2. Is he liable for estimated profits and legal interest, and from what date?
RULING:
The Supreme Court AFFIRMED with MODIFICATION the CFI judgment.
1. Liability for Capital and Nature of Liability: The Court held that Ong Pong Co, along with Ong Lay, acted as administrators/agents of the partnership. As such, they incurred the liability to render an account of their transactions and refund the money received. Ong Pong Co failed to render an accounting or prove the alleged losses. Therefore, he is obliged to refund the money. However, in the absence of a special agreement for solidary liability, the liability of two or more agents/administrators for funds received from their principal is joint, not solidary (Arts. 1138 and 1723 of the Civil Code). Thus, Ong Pong Co is only liable for his half of the capital, which is P750.

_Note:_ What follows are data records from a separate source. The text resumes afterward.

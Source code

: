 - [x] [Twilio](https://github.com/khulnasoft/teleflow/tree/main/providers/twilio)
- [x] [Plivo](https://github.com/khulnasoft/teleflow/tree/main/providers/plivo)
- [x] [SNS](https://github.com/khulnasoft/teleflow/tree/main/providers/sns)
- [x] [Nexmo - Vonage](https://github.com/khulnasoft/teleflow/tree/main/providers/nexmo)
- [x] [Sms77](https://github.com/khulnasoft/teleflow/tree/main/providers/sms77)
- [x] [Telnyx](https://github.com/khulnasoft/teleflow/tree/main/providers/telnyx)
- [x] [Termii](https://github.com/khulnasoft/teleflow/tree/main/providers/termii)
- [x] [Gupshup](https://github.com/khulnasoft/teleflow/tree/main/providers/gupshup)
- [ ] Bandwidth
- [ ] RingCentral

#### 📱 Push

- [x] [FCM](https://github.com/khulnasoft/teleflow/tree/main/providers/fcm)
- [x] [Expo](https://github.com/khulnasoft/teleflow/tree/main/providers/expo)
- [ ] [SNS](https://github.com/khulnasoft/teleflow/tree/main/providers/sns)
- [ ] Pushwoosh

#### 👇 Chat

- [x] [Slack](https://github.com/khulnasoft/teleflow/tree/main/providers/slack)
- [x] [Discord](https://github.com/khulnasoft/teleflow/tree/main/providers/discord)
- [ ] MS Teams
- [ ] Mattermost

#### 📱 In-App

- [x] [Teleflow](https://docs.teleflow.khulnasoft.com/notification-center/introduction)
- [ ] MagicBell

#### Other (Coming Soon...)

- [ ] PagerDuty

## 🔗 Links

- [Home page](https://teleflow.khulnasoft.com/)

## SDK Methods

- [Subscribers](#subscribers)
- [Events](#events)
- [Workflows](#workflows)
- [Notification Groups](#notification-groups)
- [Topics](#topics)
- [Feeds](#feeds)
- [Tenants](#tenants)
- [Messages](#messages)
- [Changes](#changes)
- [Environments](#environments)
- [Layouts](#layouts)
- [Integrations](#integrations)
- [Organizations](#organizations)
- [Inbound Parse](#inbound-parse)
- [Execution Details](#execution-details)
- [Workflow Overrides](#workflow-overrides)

2. Liability for Profits and Interest:
Profits: The Court found no sufficient evidence to prove the amount of profits, thus rejecting the CFI’s estimate of 12% per annum. While Ong Pong Co stated “there were some profits, but not large ones,” no specific amount was proven.
Interest: As this is an obligation to pay in cash where no other losses were proven, the only loss is the legal interest. This interest is due only from the time of judicial demand, which is the filing of the complaint, not from the date the business terminated. The legal interest rate is 6% per annum (Arts. 1100 and 1108 of the Civil Code). Article 1688 (regarding a partner’s disbursements) was deemed inapplicable to the original capital contribution.
Therefore, Ong Pong Co was ordered to pay the plaintiff P750 with legal interest thereon at the rate of 6% per annum from the time of the filing of the complaint, plus costs.